The present-day active deformation in the central and northern parts of the Gulf of Suez area,Egypt, from earthquake focal mechanism data

The average seismic strain rate is estimated for the seismotectonic zone of the northern/central parts of the Gulf of Suez. The principal strain rate tensor and velocity tensor were derived from a combination of earthquake focal mechanisms data and seismic moment of small-sized earthquakes covering a time span of 13 years (1992–2004). A total of 17 focal mechanism solutions have been used in the calculation of the moment tensor summation. The local magnitudes (MLs) of these events range from 2.8 to 4.7. The analysis indicates that the dominant mode of deformation in the central and northern parts of the Gulf of Suez is extension at a rate of 0.008 mm/year in N28°E direction and a small crustal thinning of 0.0034 mm/year.
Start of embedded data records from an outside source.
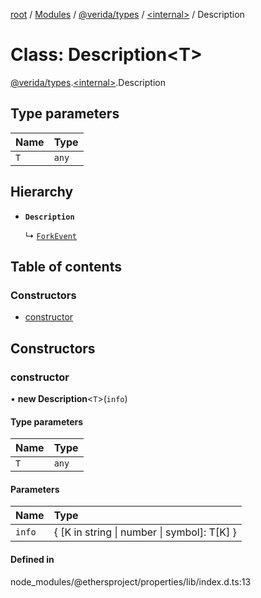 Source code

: [root](../README.md) / [Modules](../modules.md) / [@verida/types](../modules/verida_types.md) / [<internal\>](../modules/verida_types._internal_.md) / Description

# Class: Description<T\>

[@verida/types](../modules/verida_types.md).[<internal\>](../modules/verida_types._internal_.md).Description

## Type parameters

| Name | Type |
| :------ | :------ |
| `T` | `any` |

## Hierarchy

- **`Description`**

  ↳ [`ForkEvent`](verida_types._internal_.ForkEvent.md)

## Table of contents

### Constructors

- [constructor](verida_types._internal_.Description.md#constructor)

## Constructors

### constructor

• **new Description**<`T`\>(`info`)

#### Type parameters

| Name | Type |
| :------ | :------ |
| `T` | `any` |

#### Parameters

| Name | Type |
| :------ | :------ |
| `info` | { [K in string \| number \| symbol]: T[K] } |

#### Defined in

node_modules/@ethersproject/properties/lib/index.d.ts:13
This low level of strain means that this zone experienced a little seismic deformation. There is also a right lateral shear motion along the ESE–WNW direction. This strain pattern is consistent with the predominant NW–SE normal faulting and ESE–WNW dextral transtensive faults in this zone. Comparing the results obtained from both stress and strain tensors, we find that the orientations of the principal axes of both tensors have the same direction with a small difference between them. Both tensors show a predominantly extensional domain. The nearly good correspondence between principal stress and strain orientations in the area suggests that the tectonic strength is relatively uniform for this crustal volume.